Who Am I?

As with an a early post to any new blog, it is fitting that I lay out who I am and why you should care about anything I have to say. First, I’ll say what I am not. I’m not a doctor or a personal trainer. While I have stayed in plenty of Holiday Inn Express hotels, scoured WebMD and online medical journal sites countless hours through the years and had a keen interest in human physiology I can make no claim of being a licensed expert in these fields. I’m not here to claim to be a health guru either. I don’t have some new magical elixir to sell you that will magically make you healthy, feel twenty years younger or be able to live into your 100’s. I’m not an adherent to any particular diet principle, tried and true or relatively newly discovered. I’m not a film maker working on yet another recast of a Morgan Spurlock adventure.  So who am I?

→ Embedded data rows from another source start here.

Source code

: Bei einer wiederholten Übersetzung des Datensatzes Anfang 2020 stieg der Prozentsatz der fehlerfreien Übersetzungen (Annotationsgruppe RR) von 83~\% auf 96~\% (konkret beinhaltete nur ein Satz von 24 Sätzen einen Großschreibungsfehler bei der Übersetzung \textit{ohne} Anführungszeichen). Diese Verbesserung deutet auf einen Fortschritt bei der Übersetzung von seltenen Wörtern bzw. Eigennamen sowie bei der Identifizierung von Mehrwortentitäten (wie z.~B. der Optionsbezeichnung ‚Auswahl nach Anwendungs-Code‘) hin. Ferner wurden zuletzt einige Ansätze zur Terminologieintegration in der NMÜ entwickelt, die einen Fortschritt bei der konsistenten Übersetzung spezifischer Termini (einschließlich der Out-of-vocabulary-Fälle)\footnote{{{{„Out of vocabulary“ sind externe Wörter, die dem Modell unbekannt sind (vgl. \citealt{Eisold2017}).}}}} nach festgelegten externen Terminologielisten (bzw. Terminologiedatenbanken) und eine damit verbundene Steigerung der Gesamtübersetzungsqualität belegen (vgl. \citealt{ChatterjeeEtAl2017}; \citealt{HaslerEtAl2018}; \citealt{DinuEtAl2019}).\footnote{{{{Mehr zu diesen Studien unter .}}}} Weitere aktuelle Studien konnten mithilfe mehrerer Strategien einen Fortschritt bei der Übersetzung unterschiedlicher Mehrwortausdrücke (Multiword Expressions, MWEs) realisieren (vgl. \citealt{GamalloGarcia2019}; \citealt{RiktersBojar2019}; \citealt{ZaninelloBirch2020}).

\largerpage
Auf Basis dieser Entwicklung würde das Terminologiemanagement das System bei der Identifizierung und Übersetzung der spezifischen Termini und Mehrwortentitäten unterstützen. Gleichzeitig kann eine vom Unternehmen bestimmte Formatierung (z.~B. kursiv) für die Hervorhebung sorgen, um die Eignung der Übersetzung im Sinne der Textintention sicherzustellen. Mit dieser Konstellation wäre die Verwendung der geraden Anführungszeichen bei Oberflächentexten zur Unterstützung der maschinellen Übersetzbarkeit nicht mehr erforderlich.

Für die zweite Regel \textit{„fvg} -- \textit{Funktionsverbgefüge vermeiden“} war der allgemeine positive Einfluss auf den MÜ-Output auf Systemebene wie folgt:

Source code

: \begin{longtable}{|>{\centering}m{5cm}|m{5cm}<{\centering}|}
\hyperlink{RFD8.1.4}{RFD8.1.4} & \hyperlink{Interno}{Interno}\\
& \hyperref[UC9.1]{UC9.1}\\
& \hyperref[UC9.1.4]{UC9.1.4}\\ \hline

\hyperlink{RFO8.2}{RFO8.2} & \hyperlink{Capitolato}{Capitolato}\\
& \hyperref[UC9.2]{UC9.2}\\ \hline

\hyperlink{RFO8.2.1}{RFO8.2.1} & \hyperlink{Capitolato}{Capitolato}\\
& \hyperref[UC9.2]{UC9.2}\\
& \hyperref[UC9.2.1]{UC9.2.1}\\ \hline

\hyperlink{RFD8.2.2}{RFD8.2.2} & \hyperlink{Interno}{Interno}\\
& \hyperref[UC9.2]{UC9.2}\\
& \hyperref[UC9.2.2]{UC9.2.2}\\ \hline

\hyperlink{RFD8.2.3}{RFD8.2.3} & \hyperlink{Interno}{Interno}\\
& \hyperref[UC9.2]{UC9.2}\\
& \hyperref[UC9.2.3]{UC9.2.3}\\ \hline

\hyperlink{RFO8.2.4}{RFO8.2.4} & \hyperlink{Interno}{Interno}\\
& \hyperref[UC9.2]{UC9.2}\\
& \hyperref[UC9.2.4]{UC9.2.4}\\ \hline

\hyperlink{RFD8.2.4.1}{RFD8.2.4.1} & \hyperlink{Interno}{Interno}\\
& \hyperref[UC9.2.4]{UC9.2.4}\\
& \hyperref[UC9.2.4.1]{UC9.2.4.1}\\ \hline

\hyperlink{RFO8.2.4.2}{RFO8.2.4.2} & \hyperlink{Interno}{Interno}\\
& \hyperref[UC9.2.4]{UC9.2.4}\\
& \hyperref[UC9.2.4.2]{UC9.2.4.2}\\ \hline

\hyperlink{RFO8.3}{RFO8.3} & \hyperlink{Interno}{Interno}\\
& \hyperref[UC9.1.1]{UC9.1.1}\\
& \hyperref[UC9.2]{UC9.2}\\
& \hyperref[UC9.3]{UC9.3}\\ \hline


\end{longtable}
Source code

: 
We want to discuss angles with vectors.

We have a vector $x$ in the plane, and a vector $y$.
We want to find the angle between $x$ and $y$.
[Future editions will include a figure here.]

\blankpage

Who I am is your average health conscious guy that is tired of reading about all of these latest diets, their contradictory information and “proofs” and being totally confused about what to do. Wander over to a vegan documentary or website and you hear about how meat, dairy and consumption of animal products is destroying your body, all while hearing about the wonders of beans, legumes and vegetables. Wander over to the corresponding paleo equivalents and you hear about the wonders of meat and animal products while beans and legumes are killing you. The low-carb people say that high fat, low protein diets are cure-alls, while the low-fat people claim the exact same thing. The “a calorie is a calorie” people can convince you that eating nothing but Cabbage Soup or Twinkies is a fine way to manage weight problems. Each of these have their corresponding claims of massively improved health, longevity and fitness. Are they all living in their own delusional world or can all of these mostly exclusive diets really be on to the one true great thing?

The reality across all of this is obviously somewhere in between. While hyperbole certainly helps to sell books and documentaries, and can even scare people into joining a movement, the reality is often quite far from the truth. Like the movie The Day After Tomorrow, I suppose it’s good that such hyperbole gets people going. Unfortunately once people get a chance to see through the rhetoric they can quickly become disillusioned and revert back to their old ways. Really the thing that all of the above are really saying, with the exception of the Cabbage Soup or Twinkie Diet, is that the modern Standard American Diet is fundamentally broken and the cause of many of our health problems. What we are all looking for, and what is driving this multi-billion dollar market is that quest to live healthy but still enjoy life. While we may enjoy eating fast food, it’s engineered to optimize our enjoyment after all, we don’t enjoy bypass surgery or living on maintenance medications for most of our lives. What then ultimately is the answer?

That gets back to who I am. Along with being your average health conscious guy, I’m also one of those guys that studies these diets because I, probably like you, want to do what’s best for my body. Sure, it doesn’t look like that’s the case if you catch me at Cheesecake Factory inhaling a thick slice of their Dulce De Leche Cheesecake (mmmm…cheesecake!), or when I’m at the McDonald’s drive through the morning after having a few glasses of wine and beer and looking for something to ease my stomach and head. I’m not some mythical Jack Lalane emulating creature that actually lives a supposedly perfect lifestyle of fitness. However I want to, on the balance, do what’s best for my body. As a secondary effect I’d like to know that the food I’m buying isn’t causing endless devastation to regions, peoples or creatures; in other words. I do care about the impact of where my food is grown and developed. With all of this contradictory information however it’s hard to tell which end is up.

As a person with a technical background, I’m quite used to breaking down large problems into their smaller and more manageable pieces to allow for it to be studied and addressed. I’m also a big fan of trending metrics looking for correlation and, potentially, causation. I literally do this every day in my work as a software developer as well as in my personal life. By applying these principles to this expedition I hope to answer the final question about whether these diets really deliver the bang for the buck against all the other diets, or if in fact it’s simply a matter of these diets really just being equals among alternatives to the dysfunctional Standard American Diet.